J Addict Med. 2013 Jul-Aug;7(4):277-86. doi: 10.1097/ADM.0b013e31829623f4.
To assess the efficacy and safety of varenicline (Chantix) for the treatment of alcohol dependence. Varenicline is a partial α4β2 nicotinic acetylcholine agonist approved by the Food and Drug Administration for smoking cessation. It has reduced drinking in animal studies and in small studies of humans who were both heavy drinkers and smokers. This is the first multisite clinical trial of varenicline in a population of smokers and nonsmokers with alcohol dependence.
Men and women (n = 200) meeting the criteria for alcohol dependence were recruited across 5 clinical sites. Patients received double-blind varenicline or placebo and a computerized behavioral intervention. Varenicline was titrated during the first week to 2 mg/d, which was maintained during weeks 2 to 13.
The varenicline group had significantly lower weekly percent heavy drinking days (primary outcome) (adjusted mean difference = 10.4), drinks per day, drinks per drinking day, and alcohol craving compared with the placebo group (P < 0.05). The average treatment effect on alcohol use was similar for smokers and nonsmokers.

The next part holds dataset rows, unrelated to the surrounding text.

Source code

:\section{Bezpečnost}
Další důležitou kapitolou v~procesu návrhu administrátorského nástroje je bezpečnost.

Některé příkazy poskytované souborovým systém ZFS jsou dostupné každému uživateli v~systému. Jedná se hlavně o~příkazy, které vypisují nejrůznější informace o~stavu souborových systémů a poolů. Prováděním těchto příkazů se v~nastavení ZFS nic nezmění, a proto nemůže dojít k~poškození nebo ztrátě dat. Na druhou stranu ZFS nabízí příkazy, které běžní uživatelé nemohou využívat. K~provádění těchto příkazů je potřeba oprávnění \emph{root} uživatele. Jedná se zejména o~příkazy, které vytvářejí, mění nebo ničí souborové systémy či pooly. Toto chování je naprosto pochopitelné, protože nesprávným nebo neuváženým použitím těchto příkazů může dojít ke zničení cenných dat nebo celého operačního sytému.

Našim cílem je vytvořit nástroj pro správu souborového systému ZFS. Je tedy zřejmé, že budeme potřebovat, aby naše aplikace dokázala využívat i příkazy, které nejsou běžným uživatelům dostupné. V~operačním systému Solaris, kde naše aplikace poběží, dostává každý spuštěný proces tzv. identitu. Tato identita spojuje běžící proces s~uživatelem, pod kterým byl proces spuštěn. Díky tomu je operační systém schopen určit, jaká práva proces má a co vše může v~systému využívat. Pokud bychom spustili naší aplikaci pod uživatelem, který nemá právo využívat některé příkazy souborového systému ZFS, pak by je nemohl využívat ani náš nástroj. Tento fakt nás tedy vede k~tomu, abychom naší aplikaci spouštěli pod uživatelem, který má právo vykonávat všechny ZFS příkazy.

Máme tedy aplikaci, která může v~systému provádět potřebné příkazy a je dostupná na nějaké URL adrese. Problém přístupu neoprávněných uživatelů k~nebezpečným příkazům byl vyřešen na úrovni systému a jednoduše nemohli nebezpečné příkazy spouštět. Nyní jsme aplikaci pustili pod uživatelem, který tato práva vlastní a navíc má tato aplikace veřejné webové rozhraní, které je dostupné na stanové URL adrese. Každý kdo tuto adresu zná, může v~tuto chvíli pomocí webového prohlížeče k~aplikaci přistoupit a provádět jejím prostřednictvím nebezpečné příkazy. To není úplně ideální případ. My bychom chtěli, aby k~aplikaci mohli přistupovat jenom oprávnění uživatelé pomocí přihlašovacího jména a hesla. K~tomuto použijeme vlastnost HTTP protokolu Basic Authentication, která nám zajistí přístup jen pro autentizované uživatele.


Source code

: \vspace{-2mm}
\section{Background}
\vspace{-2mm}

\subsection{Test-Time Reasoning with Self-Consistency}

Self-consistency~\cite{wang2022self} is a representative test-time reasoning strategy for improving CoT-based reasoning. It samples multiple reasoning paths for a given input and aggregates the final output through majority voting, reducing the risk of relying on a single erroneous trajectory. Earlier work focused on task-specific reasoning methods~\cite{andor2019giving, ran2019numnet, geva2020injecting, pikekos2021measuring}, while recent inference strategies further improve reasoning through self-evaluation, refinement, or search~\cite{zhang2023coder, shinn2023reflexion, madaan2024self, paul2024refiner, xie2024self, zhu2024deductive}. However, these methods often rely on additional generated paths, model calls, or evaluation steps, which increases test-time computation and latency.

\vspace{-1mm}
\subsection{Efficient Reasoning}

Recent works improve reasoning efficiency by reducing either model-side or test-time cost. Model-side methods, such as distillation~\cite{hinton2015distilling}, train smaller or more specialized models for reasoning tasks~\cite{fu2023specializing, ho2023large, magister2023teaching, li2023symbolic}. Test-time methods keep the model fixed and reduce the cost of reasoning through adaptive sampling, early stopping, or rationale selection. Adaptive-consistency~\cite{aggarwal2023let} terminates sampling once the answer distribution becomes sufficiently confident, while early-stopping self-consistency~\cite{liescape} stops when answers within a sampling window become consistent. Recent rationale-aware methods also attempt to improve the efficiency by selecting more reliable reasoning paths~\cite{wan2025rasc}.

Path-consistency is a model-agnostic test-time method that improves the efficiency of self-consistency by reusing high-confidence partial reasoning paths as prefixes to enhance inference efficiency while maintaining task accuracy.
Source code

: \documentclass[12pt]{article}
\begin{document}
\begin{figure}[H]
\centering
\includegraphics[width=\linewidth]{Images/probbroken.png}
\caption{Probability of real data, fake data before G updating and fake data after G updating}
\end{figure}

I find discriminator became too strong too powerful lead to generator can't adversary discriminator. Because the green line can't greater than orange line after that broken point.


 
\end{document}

Varenicline was well-tolerated; adverse events were expected and mild.
Varenicline significantly reduced alcohol consumption and craving, making it a potentially viable option for the treatment of alcohol dependence.

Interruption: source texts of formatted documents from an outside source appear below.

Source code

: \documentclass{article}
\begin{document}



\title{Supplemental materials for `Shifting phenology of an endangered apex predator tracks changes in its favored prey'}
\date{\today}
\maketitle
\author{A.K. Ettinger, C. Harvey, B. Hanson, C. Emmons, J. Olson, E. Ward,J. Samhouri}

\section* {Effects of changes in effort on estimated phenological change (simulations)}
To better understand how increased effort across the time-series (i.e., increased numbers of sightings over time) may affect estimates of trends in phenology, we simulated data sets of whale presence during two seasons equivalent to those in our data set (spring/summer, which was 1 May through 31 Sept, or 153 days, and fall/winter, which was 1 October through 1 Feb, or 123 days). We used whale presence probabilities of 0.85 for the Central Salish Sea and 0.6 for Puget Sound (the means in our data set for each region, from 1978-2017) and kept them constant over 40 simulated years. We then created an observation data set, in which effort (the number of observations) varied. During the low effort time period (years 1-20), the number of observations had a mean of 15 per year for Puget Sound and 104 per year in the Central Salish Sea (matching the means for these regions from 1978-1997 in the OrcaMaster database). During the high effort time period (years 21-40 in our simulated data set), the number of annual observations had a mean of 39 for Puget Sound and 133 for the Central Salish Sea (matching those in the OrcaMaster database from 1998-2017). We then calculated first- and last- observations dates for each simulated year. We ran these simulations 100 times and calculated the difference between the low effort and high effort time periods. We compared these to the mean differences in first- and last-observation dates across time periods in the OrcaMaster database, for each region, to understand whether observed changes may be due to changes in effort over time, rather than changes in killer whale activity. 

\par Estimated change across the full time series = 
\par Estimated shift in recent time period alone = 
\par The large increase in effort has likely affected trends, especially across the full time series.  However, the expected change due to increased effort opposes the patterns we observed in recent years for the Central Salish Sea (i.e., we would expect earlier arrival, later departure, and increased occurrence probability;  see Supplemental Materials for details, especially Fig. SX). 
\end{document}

评估伐伦克林(Chantix)治疗酒精依赖的疗效和安全性。伐伦克林是一种 α4β2 烟碱型乙酰胆碱受体部分激动剂,已被美国食品和药物管理局批准用于戒烟。它已在动物研究和同时酗酒和吸烟的少量人类研究中减少了饮酒量。这是首次在吸烟者和非吸烟者中有酒精依赖的人群中进行的伐伦克林多中心临床试验。

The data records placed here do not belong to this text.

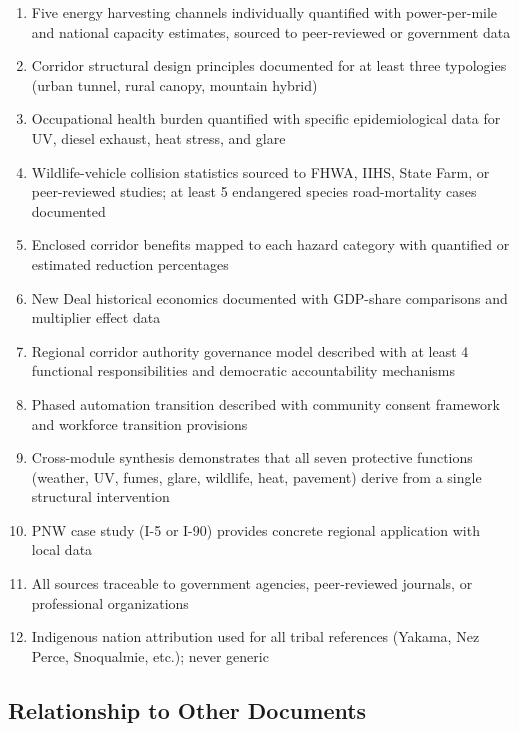 \documentclass[11pt,letterpaper]{article}
\begin{document}
\begin{enumerate}[leftmargin=2em]
  \item Five energy harvesting channels individually quantified with power-per-mile and national capacity estimates, sourced to peer-reviewed or government data
  \item Corridor structural design principles documented for at least three typologies (urban tunnel, rural canopy, mountain hybrid)
  \item Occupational health burden quantified with specific epidemiological data for UV, diesel exhaust, heat stress, and glare
  \item Wildlife-vehicle collision statistics sourced to FHWA, IIHS, State Farm, or peer-reviewed studies; at least 5 endangered species road-mortality cases documented
  \item Enclosed corridor benefits mapped to each hazard category with quantified or estimated reduction percentages
  \item New Deal historical economics documented with GDP-share comparisons and multiplier effect data
  \item Regional corridor authority governance model described with at least 4 functional responsibilities and democratic accountability mechanisms
  \item Phased automation transition described with community consent framework and workforce transition provisions
  \item Cross-module synthesis demonstrates that all seven protective functions (weather, UV, fumes, glare, wildlife, heat, pavement) derive from a single structural intervention
  \item PNW case study (I-5 or I-90) provides concrete regional application with local data
  \item All sources traceable to government agencies, peer-reviewed journals, or professional organizations
  \item Indigenous nation attribution used for all tribal references (Yakama, Nez Perce, Snoqualmie, etc.); never generic
\end{enumerate}

\subsection{Relationship to Other Documents}
\end{document}
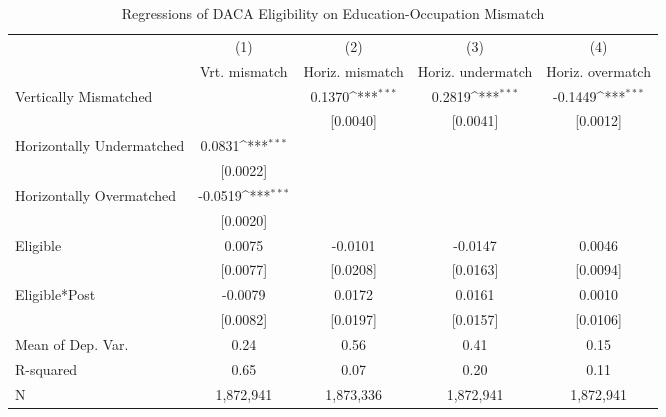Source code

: \begin{table}[htbp]\centering
\def\sym#1{\ifmmode^{#1}\else\(^{#1}\)\fi}
\caption{Regressions of DACA Eligibility on Education-Occupation Mismatch}
\begin{tabular}{l*{4}{c}}
\toprule
                    &\multicolumn{1}{c}{(1)}         &\multicolumn{1}{c}{(2)}         &\multicolumn{1}{c}{(3)}         &\multicolumn{1}{c}{(4)}         \\
                    &Vrt. mismatch         &Horiz. mismatch         &Horiz. undermatch         &Horiz. overmatch         \\
\midrule
Vertically Mismatched&                     &      0.1370\sym{***}&      0.2819\sym{***}&     -0.1449\sym{***}\\
                    &                     &    [0.0040]         &    [0.0041]         &    [0.0012]         \\
\addlinespace
Horizontally Undermatched&      0.0831\sym{***}&                     &                     &                     \\
                    &    [0.0022]         &                     &                     &                     \\
\addlinespace
Horizontally Overmatched&     -0.0519\sym{***}&                     &                     &                     \\
                    &    [0.0020]         &                     &                     &                     \\
\addlinespace
Eligible            &      0.0075         &     -0.0101         &     -0.0147         &      0.0046         \\
                    &    [0.0077]         &    [0.0208]         &    [0.0163]         &    [0.0094]         \\
\addlinespace
Eligible*Post       &     -0.0079         &      0.0172         &      0.0161         &      0.0010         \\
                    &    [0.0082]         &    [0.0197]         &    [0.0157]         &    [0.0106]         \\
\midrule
Mean of Dep. Var.   &        0.24         &        0.56         &        0.41         &        0.15         \\
R-squared           &        0.65         &        0.07         &        0.20         &        0.11         \\
N                   &   1,872,941         &   1,873,336         &   1,872,941         &   1,872,941         \\

\end{tabular}
\end{table}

符合酒精依赖标准的男性和女性(n = 200)在 5 个临床中心招募。患者接受双盲伐伦克林或安慰剂和计算机化行为干预。在第一周内将伐伦克林滴定至 2mg/d,在第 2 周到第 13 周维持该剂量。
与安慰剂组相比,伐伦克林组每周重度饮酒天数(主要结局)(调整平均差异= 10.4)、每天饮酒量、每次饮酒日饮酒量和酒精渴求显著降低(P < 0.05)。吸烟者和非吸烟者的平均治疗效果相似。伐伦克林耐受性良好;不良反应是预期的,且为轻度。
伐伦克林显著减少了饮酒量和渴求,使其成为治疗酒精依赖的潜在可行选择。